Now the right had seized upon the Vietnam War, too -- specifically the role, in uniform and out, of Sen. John Kerry. And to Means, it seemed just as wrong.
Means, a 55-year-old investigator for several Bakersfield law firms, was particularly annoyed by the words of one retired admiral. Roy F. "Latch" Hoffman, one of the co-founders of the pro-George W. Bush group Swift Boat Veterans for Truth, had publicly criticized Kerry, a former Swift boat commander, for having brought back stories about alleged war crimes by U.S. forces -- often carried out, Kerry said in 1971, "with the full awareness of officers at all levels."
Seemed to him, Means said, his own Swift boat crew had come close to committing a war crime themselves one day. A senior officer, hitching a ride up the coast aboard their Swift boat, had ordered the crew to fire on a small group of unarmed Vietnamese fishermen working their nets in unrestricted waters, Means said. The boat's commanding officer had refused to comply.
Was that the way the boat's commander remembered the incident too, all these years later? Means had to know.
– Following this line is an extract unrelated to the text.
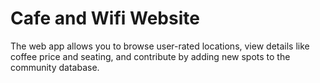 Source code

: # Cafe and Wifi Website 
The web app allows you to browse user-rated locations, view details like coffee price and seating, and contribute by adding new spots to the community database.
So he got on the Internet and hunted down Thomas W.L. "Tad" McCall, the retired Navy captain who'd commanded Means' boat, PCF 88, as a newly minted ensign. Means called him.
Not only did McCall remember the day in question, and that confrontation off the coast of South Vietnam, he remembered the name of the officer who had given the command to shoot: "Latch" Hoffman himself, then a Navy captain in charge of the entire Swift boat task force in Vietnam.
The next morning Means told me the whole story. Then I called McCall myself.
McCall, now 60, remembers March 14, 1969, because it was his 25th birthday. He'd only been running a Swift boat for a few weeks, having arrived in Vietnam in January 1969, the same month as Means.